Tata kemasyarakatannya sudah dirusak oleh kekuasaan imperialisme asing. Organisasi-organisasi dan lembaga-lembaga kenegaraan dan perniagaannya telah dipatahkan sama sekali atau kalau masih ada sisa-sisanya maka itupun diperlemah sedemikian rupa sehingga dapat diperalat untuk kepentingan imperialisme Belanda.

Tentulah keruntuhan disegala bidang itu menyebabkan terhentinya perkembangan kebudayaan kita pula.

Pimpinan bangsa kita yang dahulu terletak ditangan kaum bangsawan feodalisme sudah musnah pula, karena mereka itu sudah dijadikan alat imperialisme asing untuk mengeduk kekayaan bangsa kita dengan mempergunakan tenaga Rakyat dengan murah.

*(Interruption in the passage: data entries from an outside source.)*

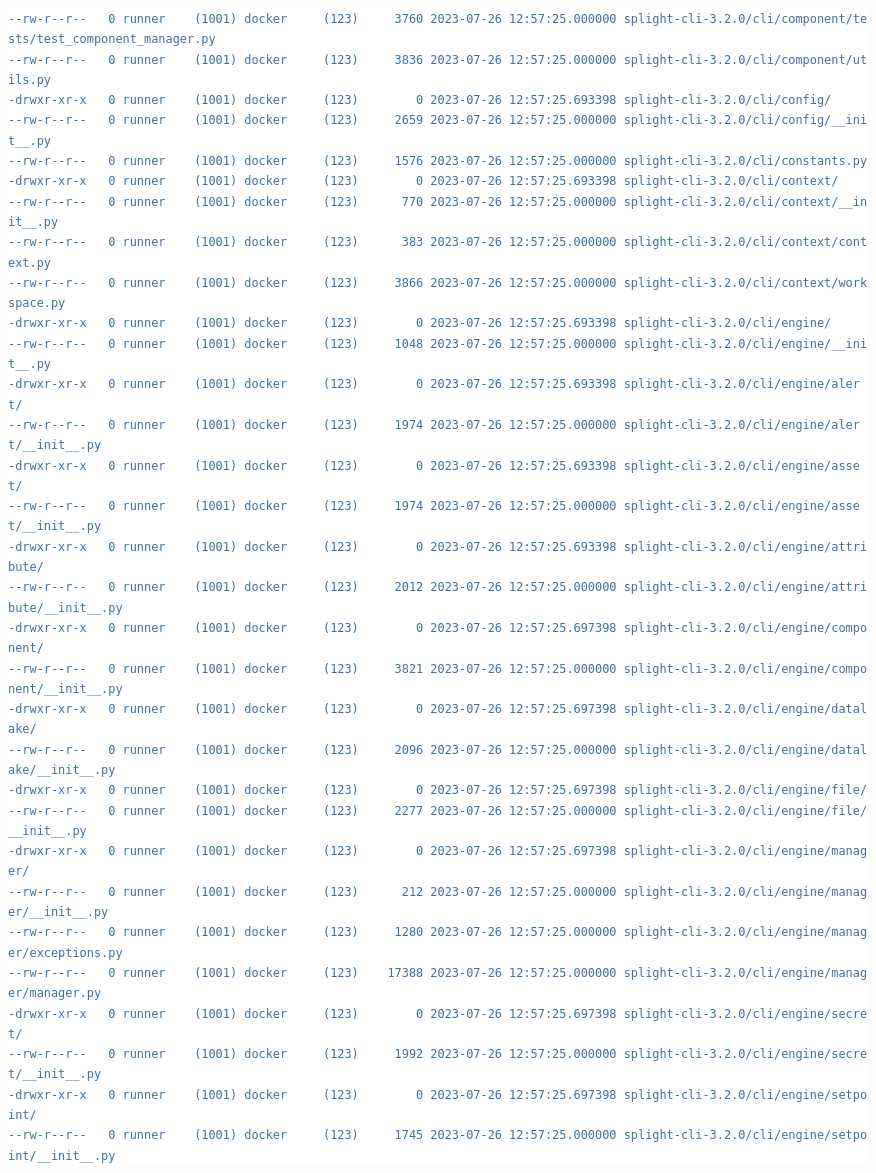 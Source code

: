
 ```diff
--rw-r--r--   0 runner    (1001) docker     (123)     3760 2023-07-26 12:57:25.000000 splight-cli-3.2.0/cli/component/tests/test_component_manager.py
--rw-r--r--   0 runner    (1001) docker     (123)     3836 2023-07-26 12:57:25.000000 splight-cli-3.2.0/cli/component/utils.py
-drwxr-xr-x   0 runner    (1001) docker     (123)        0 2023-07-26 12:57:25.693398 splight-cli-3.2.0/cli/config/
--rw-r--r--   0 runner    (1001) docker     (123)     2659 2023-07-26 12:57:25.000000 splight-cli-3.2.0/cli/config/__init__.py
--rw-r--r--   0 runner    (1001) docker     (123)     1576 2023-07-26 12:57:25.000000 splight-cli-3.2.0/cli/constants.py
-drwxr-xr-x   0 runner    (1001) docker     (123)        0 2023-07-26 12:57:25.693398 splight-cli-3.2.0/cli/context/
--rw-r--r--   0 runner    (1001) docker     (123)      770 2023-07-26 12:57:25.000000 splight-cli-3.2.0/cli/context/__init__.py
--rw-r--r--   0 runner    (1001) docker     (123)      383 2023-07-26 12:57:25.000000 splight-cli-3.2.0/cli/context/context.py
--rw-r--r--   0 runner    (1001) docker     (123)     3866 2023-07-26 12:57:25.000000 splight-cli-3.2.0/cli/context/workspace.py
-drwxr-xr-x   0 runner    (1001) docker     (123)        0 2023-07-26 12:57:25.693398 splight-cli-3.2.0/cli/engine/
--rw-r--r--   0 runner    (1001) docker     (123)     1048 2023-07-26 12:57:25.000000 splight-cli-3.2.0/cli/engine/__init__.py
-drwxr-xr-x   0 runner    (1001) docker     (123)        0 2023-07-26 12:57:25.693398 splight-cli-3.2.0/cli/engine/alert/
--rw-r--r--   0 runner    (1001) docker     (123)     1974 2023-07-26 12:57:25.000000 splight-cli-3.2.0/cli/engine/alert/__init__.py
-drwxr-xr-x   0 runner    (1001) docker     (123)        0 2023-07-26 12:57:25.693398 splight-cli-3.2.0/cli/engine/asset/
--rw-r--r--   0 runner    (1001) docker     (123)     1974 2023-07-26 12:57:25.000000 splight-cli-3.2.0/cli/engine/asset/__init__.py
-drwxr-xr-x   0 runner    (1001) docker     (123)        0 2023-07-26 12:57:25.693398 splight-cli-3.2.0/cli/engine/attribute/
--rw-r--r--   0 runner    (1001) docker     (123)     2012 2023-07-26 12:57:25.000000 splight-cli-3.2.0/cli/engine/attribute/__init__.py
-drwxr-xr-x   0 runner    (1001) docker     (123)        0 2023-07-26 12:57:25.697398 splight-cli-3.2.0/cli/engine/component/
--rw-r--r--   0 runner    (1001) docker     (123)     3821 2023-07-26 12:57:25.000000 splight-cli-3.2.0/cli/engine/component/__init__.py
-drwxr-xr-x   0 runner    (1001) docker     (123)        0 2023-07-26 12:57:25.697398 splight-cli-3.2.0/cli/engine/datalake/
--rw-r--r--   0 runner    (1001) docker     (123)     2096 2023-07-26 12:57:25.000000 splight-cli-3.2.0/cli/engine/datalake/__init__.py
-drwxr-xr-x   0 runner    (1001) docker     (123)        0 2023-07-26 12:57:25.697398 splight-cli-3.2.0/cli/engine/file/
--rw-r--r--   0 runner    (1001) docker     (123)     2277 2023-07-26 12:57:25.000000 splight-cli-3.2.0/cli/engine/file/__init__.py
-drwxr-xr-x   0 runner    (1001) docker     (123)        0 2023-07-26 12:57:25.697398 splight-cli-3.2.0/cli/engine/manager/
--rw-r--r--   0 runner    (1001) docker     (123)      212 2023-07-26 12:57:25.000000 splight-cli-3.2.0/cli/engine/manager/__init__.py
--rw-r--r--   0 runner    (1001) docker     (123)     1280 2023-07-26 12:57:25.000000 splight-cli-3.2.0/cli/engine/manager/exceptions.py
--rw-r--r--   0 runner    (1001) docker     (123)    17388 2023-07-26 12:57:25.000000 splight-cli-3.2.0/cli/engine/manager/manager.py
-drwxr-xr-x   0 runner    (1001) docker     (123)        0 2023-07-26 12:57:25.697398 splight-cli-3.2.0/cli/engine/secret/
--rw-r--r--   0 runner    (1001) docker     (123)     1992 2023-07-26 12:57:25.000000 splight-cli-3.2.0/cli/engine/secret/__init__.py
-drwxr-xr-x   0 runner    (1001) docker     (123)        0 2023-07-26 12:57:25.697398 splight-cli-3.2.0/cli/engine/setpoint/
--rw-r--r--   0 runner    (1001) docker     (123)     1745 2023-07-26 12:57:25.000000 splight-cli-3.2.0/cli/engine/setpoint/__init__.py
```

Maka tidak mengherankanlah bawa bangsa kita yang dipecah belah dan diadu dombakan oleh imperialisme Belanda itu lama-lama kehilangan rasa kebangsaannya dan kehilangan rasa menghargai diri sebagai bangsa.

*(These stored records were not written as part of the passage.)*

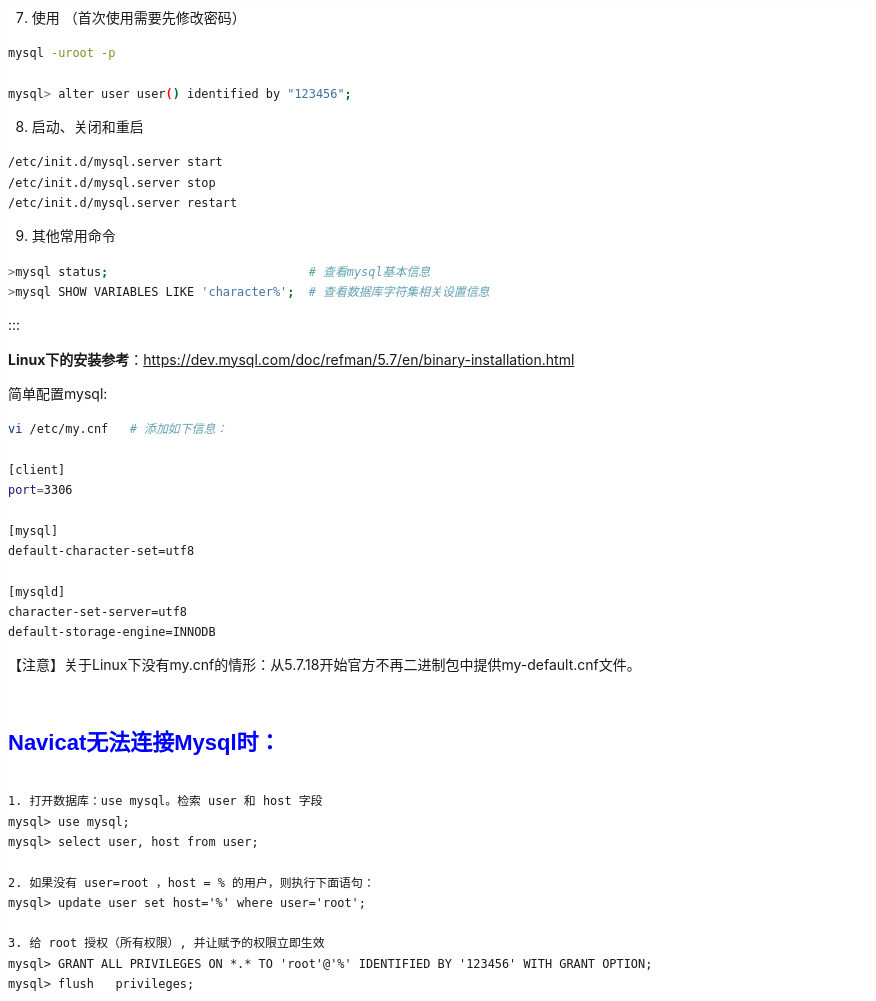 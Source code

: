 7. 使用 （首次使用需要先修改密码）
```bash
mysql -uroot -p

mysql> alter user user() identified by "123456";
```

8. 启动、关闭和重启
```bash
/etc/init.d/mysql.server start
/etc/init.d/mysql.server stop
/etc/init.d/mysql.server restart
```

9. 其他常用命令
```bash
>mysql status;                            # 查看mysql基本信息
>mysql SHOW VARIABLES LIKE 'character%';  # 查看数据库字符集相关设置信息
```
:::

**Linux下的安装参考**：https://dev.mysql.com/doc/refman/5.7/en/binary-installation.html



简单配置mysql:

```bash
vi /etc/my.cnf   # 添加如下信息：

[client]
port=3306

[mysql]
default-character-set=utf8

[mysqld]
character-set-server=utf8
default-storage-engine=INNODB
```

【注意】关于Linux下没有my.cnf的情形：从5.7.18开始官方不再二进制包中提供my-default.cnf文件。



<br/>



<span style="font:normal bold 22px arial,sans-serif;color:blue">Navicat无法连接Mysql时：</span> 

```shell

1. 打开数据库：use mysql。检索 user 和 host 字段
mysql> use mysql;
mysql> select user, host from user; 

2. 如果没有 user=root ，host = % 的用户，则执行下面语句：
mysql> update user set host='%' where user='root';

3. 给 root 授权（所有权限）, 并让赋予的权限立即生效
mysql> GRANT ALL PRIVILEGES ON *.* TO 'root'@'%' IDENTIFIED BY '123456' WITH GRANT OPTION;
mysql> flush   privileges;

```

Rasa takut dan rasa lebih rendah daripada bangsa lain (infuriority complex) berjangkit dalam jiwa bangsa kita. Semangatnya menjadi lembek dan cita-citanya tidak dapat lebih tinggi daripada menjadi “ambtenaar” atau “priyayi” daripada imperialisme Belanda.

Dari uraian diatas ini dapatlah dirumuskan empat pokok urat syaraf sistem imperialisme yang terpenting, yang menyebabkan penderitaan Rakyat Indonesia, yaitu:

1. Sistem imperialisme melahirkan politik devide et impera (memecah belah dan menguasai);

2. Sistem imperialisme menetapkan Rakyat Indonesia didalam kemunduran;

3. Sistem imperialisme membangun kepercayaan didalam hati dan pikiran Rakyat, bahwa bangsa kulit berwarna memang bangsa yang “karatnya” dan bahwa bangsa kulit putih memang yang terluhur diantara bangsa-bangsa;

4. Sistem imperialisme membangun kepercayaan dalam hati dan pikiran Rakyat, bahwa kepentingan Rakyat adalah sesuai dan sama dengan kepentingan kaum imperialisme, sehingga Rakyat tidak menjalankan politik selfhelp dan politik ingin merdeka, tetapi haruslah memeluk politik bersatu dengan kaum yang dipertuan, yakni politik assosiasi.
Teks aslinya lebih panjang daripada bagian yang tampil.